### THE RECORDS ###
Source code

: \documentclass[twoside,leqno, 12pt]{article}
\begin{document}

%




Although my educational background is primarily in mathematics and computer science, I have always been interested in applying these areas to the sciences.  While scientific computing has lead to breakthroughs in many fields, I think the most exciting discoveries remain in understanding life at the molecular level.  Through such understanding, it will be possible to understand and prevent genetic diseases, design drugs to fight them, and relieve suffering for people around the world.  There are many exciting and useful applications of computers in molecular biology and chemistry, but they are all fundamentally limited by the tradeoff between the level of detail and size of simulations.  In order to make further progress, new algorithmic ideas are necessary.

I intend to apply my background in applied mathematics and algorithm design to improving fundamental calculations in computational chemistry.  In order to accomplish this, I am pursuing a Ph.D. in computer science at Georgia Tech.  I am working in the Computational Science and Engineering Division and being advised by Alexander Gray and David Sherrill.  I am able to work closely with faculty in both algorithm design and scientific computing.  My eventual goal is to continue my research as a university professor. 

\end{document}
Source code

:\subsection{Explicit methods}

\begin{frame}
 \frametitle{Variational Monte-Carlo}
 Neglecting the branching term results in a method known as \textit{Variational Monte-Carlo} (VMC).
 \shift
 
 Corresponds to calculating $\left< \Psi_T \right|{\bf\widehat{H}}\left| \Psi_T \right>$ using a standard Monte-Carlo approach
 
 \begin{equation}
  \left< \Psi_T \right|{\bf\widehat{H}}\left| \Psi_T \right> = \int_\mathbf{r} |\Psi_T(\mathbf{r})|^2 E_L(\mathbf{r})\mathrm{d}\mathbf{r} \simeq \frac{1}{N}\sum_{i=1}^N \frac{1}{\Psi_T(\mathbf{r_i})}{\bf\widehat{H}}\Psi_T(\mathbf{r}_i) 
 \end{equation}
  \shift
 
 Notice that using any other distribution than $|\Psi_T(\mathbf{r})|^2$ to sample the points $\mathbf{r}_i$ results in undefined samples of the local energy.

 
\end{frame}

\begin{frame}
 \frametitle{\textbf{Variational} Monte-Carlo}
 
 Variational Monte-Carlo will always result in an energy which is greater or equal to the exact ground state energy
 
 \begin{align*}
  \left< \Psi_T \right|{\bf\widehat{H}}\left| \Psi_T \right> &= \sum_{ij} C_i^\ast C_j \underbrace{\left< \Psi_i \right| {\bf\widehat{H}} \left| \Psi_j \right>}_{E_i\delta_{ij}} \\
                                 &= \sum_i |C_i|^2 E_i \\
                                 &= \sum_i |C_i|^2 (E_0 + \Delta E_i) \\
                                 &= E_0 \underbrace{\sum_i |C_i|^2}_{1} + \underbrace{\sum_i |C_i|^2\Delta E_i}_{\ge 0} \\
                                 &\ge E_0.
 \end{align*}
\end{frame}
###
ABOUT THIS EXERCISE: Line by line, output the records exactly as given.

ANSWER SPACE:
Source code

: \documentclass[twoside,leqno, 12pt]{article}
\begin{document}

%




Although my educational background is primarily in mathematics and computer science, I have always been interested in applying these areas to the sciences.  While scientific computing has lead to breakthroughs in many fields, I think the most exciting discoveries remain in understanding life at the molecular level.  Through such understanding, it will be possible to understand and prevent genetic diseases, design drugs to fight them, and relieve suffering for people around the world.  There are many exciting and useful applications of computers in molecular biology and chemistry, but they are all fundamentally limited by the tradeoff between the level of detail and size of simulations.  In order to make further progress, new algorithmic ideas are necessary.

I intend to apply my background in applied mathematics and algorithm design to improving fundamental calculations in computational chemistry.  In order to accomplish this, I am pursuing a Ph.D. in computer science at Georgia Tech.  I am working in the Computational Science and Engineering Division and being advised by Alexander Gray and David Sherrill.  I am able to work closely with faculty in both algorithm design and scientific computing.  My eventual goal is to continue my research as a university professor. 

\end{document}
Source code

:\subsection{Explicit methods}

\begin{frame}
 \frametitle{Variational Monte-Carlo}
 Neglecting the branching term results in a method known as \textit{Variational Monte-Carlo} (VMC).
 \shift
 
 Corresponds to calculating $\left< \Psi_T \right|{\bf\widehat{H}}\left| \Psi_T \right>$ using a standard Monte-Carlo approach
 
 \begin{equation}
  \left< \Psi_T \right|{\bf\widehat{H}}\left| \Psi_T \right> = \int_\mathbf{r} |\Psi_T(\mathbf{r})|^2 E_L(\mathbf{r})\mathrm{d}\mathbf{r} \simeq \frac{1}{N}\sum_{i=1}^N \frac{1}{\Psi_T(\mathbf{r_i})}{\bf\widehat{H}}\Psi_T(\mathbf{r}_i) 
 \end{equation}
  \shift
 
 Notice that using any other distribution than $|\Psi_T(\mathbf{r})|^2$ to sample the points $\mathbf{r}_i$ results in undefined samples of the local energy.

 
\end{frame}

\begin{frame}
 \frametitle{\textbf{Variational} Monte-Carlo}
 
 Variational Monte-Carlo will always result in an energy which is greater or equal to the exact ground state energy
 
 \begin{align*}
  \left< \Psi_T \right|{\bf\widehat{H}}\left| \Psi_T \right> &= \sum_{ij} C_i^\ast C_j \underbrace{\left< \Psi_i \right| {\bf\widehat{H}} \left| \Psi_j \right>}_{E_i\delta_{ij}} \\
                                 &= \sum_i |C_i|^2 E_i \\
                                 &= \sum_i |C_i|^2 (E_0 + \Delta E_i) \\
                                 &= E_0 \underbrace{\sum_i |C_i|^2}_{1} + \underbrace{\sum_i |C_i|^2\Delta E_i}_{\ge 0} \\
                                 &\ge E_0.
 \end{align*}
\end{frame}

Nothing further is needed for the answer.